Subcellular localization analysis
For the subcellular localization analysis, the upstream transcription factor CDSs without the stop codon were amplified and cloned into the pCambia1300 vector with BamH Ⅰ and Hind Ⅱ, which contained the UBQ promoter and GFP gene. Both constructs were transformed into arabidopsis protoplasts accordance with a previous publication (Fu et al. 2020). GFP fluorescence was observed by a Zeiss confocal microscope LSM710. The primers used for subcellular localization analysis are listed in Supplemental Table 1.

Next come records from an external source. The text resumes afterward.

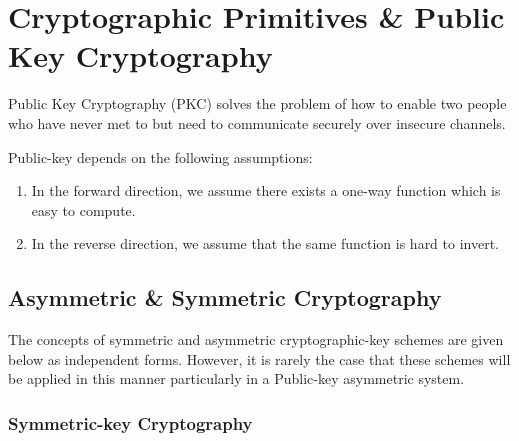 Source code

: \section{Cryptographic Primitives \& Public Key Cryptography}


Public Key Cryptography (PKC) solves the problem of how to enable two people who have never met to but need to communicate securely over insecure channels. 
 

Public-key depends on the following assumptions: 
\begin{enumerate}
 \item In the forward direction, we assume there exists a one-way function which is easy to compute.
 \item In the reverse direction, we assume that the same function is hard to invert. 
 \end{enumerate}
 
 
 

\subsection{Asymmetric \& Symmetric Cryptography} 

The concepts of symmetric and asymmetric cryptographic-key schemes are given below as independent forms. However, it is rarely the case that these schemes will be applied in this manner particularly in a Public-key asymmetric system.

\subsubsection{Symmetric-key Cryptography} 

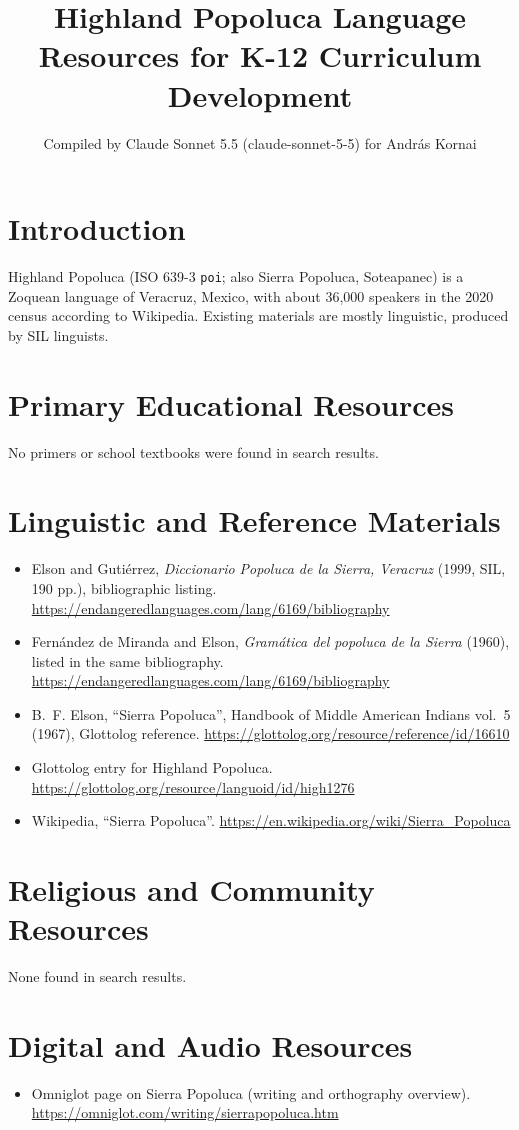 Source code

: \documentclass[12pt]{article}
\title{Highland Popoluca Language Resources for K-12 Curriculum Development}
\author{Compiled by Claude Sonnet 5.5 (claude-sonnet-5-5) for Andr\'as Kornai}
\date{}
\begin{document}
\maketitle

\section{Introduction}
Highland Popoluca (ISO 639-3 \texttt{poi}; also Sierra Popoluca, Soteapanec) is a Zoquean language of Veracruz, Mexico, with about 36,000 speakers in the 2020 census according to Wikipedia. Existing materials are mostly linguistic, produced by SIL linguists.

\section{Primary Educational Resources}
No primers or school textbooks were found in search results.

\section{Linguistic and Reference Materials}
\begin{itemize}
\item Elson and Guti\'errez, \emph{Diccionario Popoluca de la Sierra, Veracruz} (1999, SIL, 190 pp.), bibliographic listing. \url{https://endangeredlanguages.com/lang/6169/bibliography}
\item Fern\'andez de Miranda and Elson, \emph{Gram\'atica del popoluca de la Sierra} (1960), listed in the same bibliography. \url{https://endangeredlanguages.com/lang/6169/bibliography}
\item B.~F. Elson, ``Sierra Popoluca'', Handbook of Middle American Indians vol.~5 (1967), Glottolog reference. \url{https://glottolog.org/resource/reference/id/16610}
\item Glottolog entry for Highland Popoluca. \url{https://glottolog.org/resource/languoid/id/high1276}
\item Wikipedia, ``Sierra Popoluca''. \url{https://en.wikipedia.org/wiki/Sierra_Popoluca}
\end{itemize}

\section{Religious and Community Resources}
None found in search results.

\section{Digital and Audio Resources}
\begin{itemize}
\item Omniglot page on Sierra Popoluca (writing and orthography overview). \url{https://omniglot.com/writing/sierrapopoluca.htm}
\end{itemize}
\end{document}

Real-time quantitative PCR
The expression of upstream transcription factors (IbERF1), transcription factors (IbMYB1, IbbHLH2, IbWD40) and structure genes (IbCHI, IbCHS, IbF3H, IbF3’H, IbDFR, IbANS, IbUF3GT) in fibrous roots, thick roots and storage roots of purple-fleshed sweet potato cv. A5 and white-fleshed sweet potato cv. Yubeibai were analyzed using real-time quantitative PCR. First-strand cDNA was synthesized from total RNA using Prime Script™ RT Master Mix (Takara). RT‒qPCR was conducted using SYBR® Premix Ex Taq™ II (Takara) in a total reaction volume of 20 μL consisting of 100 ng of template cDNA, each primer at 0.5 μM and 10 μl of SYBR® Premix Ex Taq™ II, and the amplification program was as follows: 1 cycle of 95 °C for 10 s followed by 40 cycles of 95 °C for 5 s and 60 °C for 30 s with a Bio-Rad CFX96 Real-Time PCR system (BIO-RAD, USA) according to the manufacturers’ instructions. IbG14 was used as an internal control and calculated using the comparative Ct analysis method. The primers used for RT‒qPCR are listed in Supplemental Table 1.
Statistical analysis
Three biological replicates of each sample were subjected to one-way analysis of variance (ANOVA). Significant differences were calculated using SPSS 21.0 Statistics (SPSS Inc., Chicago, II, USA) by Tukey’s honest test (P<0.05) . Figures were drawn with Sigmaplot 12.3.